● Records for this task

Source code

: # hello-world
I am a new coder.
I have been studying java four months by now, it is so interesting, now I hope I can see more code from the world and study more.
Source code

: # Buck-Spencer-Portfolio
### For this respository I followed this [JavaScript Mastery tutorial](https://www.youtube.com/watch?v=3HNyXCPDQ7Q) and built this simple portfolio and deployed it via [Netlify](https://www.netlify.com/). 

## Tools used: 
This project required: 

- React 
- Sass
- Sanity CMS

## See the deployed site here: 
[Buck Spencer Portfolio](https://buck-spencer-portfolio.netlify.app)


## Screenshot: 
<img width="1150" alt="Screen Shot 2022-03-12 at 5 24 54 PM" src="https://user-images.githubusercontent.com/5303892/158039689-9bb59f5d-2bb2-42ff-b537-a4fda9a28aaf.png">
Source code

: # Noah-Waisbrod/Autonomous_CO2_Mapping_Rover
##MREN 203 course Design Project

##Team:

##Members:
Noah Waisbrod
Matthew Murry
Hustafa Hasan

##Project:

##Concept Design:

● Problem to solve
Type out the material again, matching every line.

● Task result
Source code

: # hello-world
I am a new coder.
I have been studying java four months by now, it is so interesting, now I hope I can see more code from the world and study more.
Source code

: # Buck-Spencer-Portfolio
### For this respository I followed this [JavaScript Mastery tutorial](https://www.youtube.com/watch?v=3HNyXCPDQ7Q) and built this simple portfolio and deployed it via [Netlify](https://www.netlify.com/). 

## Tools used: 
This project required: 

- React 
- Sass
- Sanity CMS

## See the deployed site here: 
[Buck Spencer Portfolio](https://buck-spencer-portfolio.netlify.app)


## Screenshot: 
<img width="1150" alt="Screen Shot 2022-03-12 at 5 24 54 PM" src="https://user-images.githubusercontent.com/5303892/158039689-9bb59f5d-2bb2-42ff-b537-a4fda9a28aaf.png">
Source code

: # Noah-Waisbrod/Autonomous_CO2_Mapping_Rover
##MREN 203 course Design Project

##Team:

##Members:
Noah Waisbrod
Matthew Murry
Hustafa Hasan

##Project:

##Concept Design:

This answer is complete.